Wednesday, May 2, 2018

Blog Post #9: Fear and GMO Cancer


Fear is the most powerful tool we have. Mob mentality can amplify this fear exponentially. This is why inciting panic in a public place (such as the popular idiom “yelling fire in a crowded movie theater”) was outlawed in 1919. I hold many of the arguments that individuals make against genetically modifying organisms in the category of inciting public panic. No, genetically altering a gene in corn will not make your tortilla chips cause mutations in the epithelial lining of your small intestine. There is no biological way for that to even work. But I have had this used against me as why individuals don’t trust GMO-containing food.
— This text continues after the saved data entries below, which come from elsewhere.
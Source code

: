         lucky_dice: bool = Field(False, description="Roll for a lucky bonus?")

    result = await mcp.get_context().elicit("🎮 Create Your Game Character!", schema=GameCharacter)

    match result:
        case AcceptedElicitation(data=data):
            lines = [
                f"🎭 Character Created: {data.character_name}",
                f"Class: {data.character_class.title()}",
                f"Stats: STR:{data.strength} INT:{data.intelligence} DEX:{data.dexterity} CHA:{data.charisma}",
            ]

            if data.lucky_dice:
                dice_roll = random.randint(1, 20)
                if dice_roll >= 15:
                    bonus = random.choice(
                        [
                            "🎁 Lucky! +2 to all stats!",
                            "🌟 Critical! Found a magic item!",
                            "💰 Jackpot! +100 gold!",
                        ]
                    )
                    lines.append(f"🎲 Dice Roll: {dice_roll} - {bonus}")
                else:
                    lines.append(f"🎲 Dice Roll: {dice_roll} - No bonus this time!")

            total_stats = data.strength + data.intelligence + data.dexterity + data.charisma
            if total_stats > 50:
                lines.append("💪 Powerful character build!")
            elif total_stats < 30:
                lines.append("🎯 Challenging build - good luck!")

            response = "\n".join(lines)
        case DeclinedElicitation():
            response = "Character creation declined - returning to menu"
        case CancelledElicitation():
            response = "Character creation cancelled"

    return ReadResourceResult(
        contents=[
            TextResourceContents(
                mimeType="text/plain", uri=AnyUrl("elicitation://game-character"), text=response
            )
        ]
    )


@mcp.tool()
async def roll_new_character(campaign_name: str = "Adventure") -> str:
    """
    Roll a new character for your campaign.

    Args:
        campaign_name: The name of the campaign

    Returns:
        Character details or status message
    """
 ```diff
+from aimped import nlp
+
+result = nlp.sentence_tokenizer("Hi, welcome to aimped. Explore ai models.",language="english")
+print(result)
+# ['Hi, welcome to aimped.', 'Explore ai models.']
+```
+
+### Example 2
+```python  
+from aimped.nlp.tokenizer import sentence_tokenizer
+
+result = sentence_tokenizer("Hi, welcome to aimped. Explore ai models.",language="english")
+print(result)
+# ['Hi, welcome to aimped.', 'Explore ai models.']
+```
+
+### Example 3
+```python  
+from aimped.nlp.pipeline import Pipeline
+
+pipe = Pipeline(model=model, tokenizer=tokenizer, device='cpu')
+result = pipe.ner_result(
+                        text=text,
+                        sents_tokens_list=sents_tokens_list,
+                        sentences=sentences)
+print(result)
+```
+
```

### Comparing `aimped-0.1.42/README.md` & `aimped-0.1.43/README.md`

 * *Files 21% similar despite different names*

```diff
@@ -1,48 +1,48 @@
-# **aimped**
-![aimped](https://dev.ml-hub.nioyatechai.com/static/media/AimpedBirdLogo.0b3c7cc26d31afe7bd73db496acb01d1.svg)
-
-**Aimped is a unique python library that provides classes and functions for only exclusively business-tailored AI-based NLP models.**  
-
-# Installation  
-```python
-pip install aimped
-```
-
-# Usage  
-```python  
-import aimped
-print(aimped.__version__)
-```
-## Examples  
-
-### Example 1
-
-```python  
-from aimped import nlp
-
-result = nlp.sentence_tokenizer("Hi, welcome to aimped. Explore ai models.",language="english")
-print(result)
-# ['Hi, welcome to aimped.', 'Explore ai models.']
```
I can understand if someone doesn’t believe in GMOs from a religious perspective, because maybe altering these genes in our lab somehow equates to “playing God” (even though we have been selecting for specific genetic traits in agriculture for thousands of years!), but you cannot argue to me that science says they will cause cancer because THERE IS NO SCIENTIFIC BACKING FOR THIS. This works as a valid argument though because the general public does not have a degree in biology. They don’t understand how genetic mutations occur, that cancer is not contagious, and that our stomach acid does a pretty decent job of degrading things anyways. Fear works in mysterious ways, and mob mentality is fascinating. Also, humans have an innate sense that they are right and everyone else that does not specifically align with their views is stupid. Playing off of people’s fear of the unknown and their inability to admit they are wrong when in a confrontational situation is how absolutely stupid ideas can be argued as fact from multiple individuals. This is how people believe that eating GMOs will mutate their own genetic code. Stupid. But scary.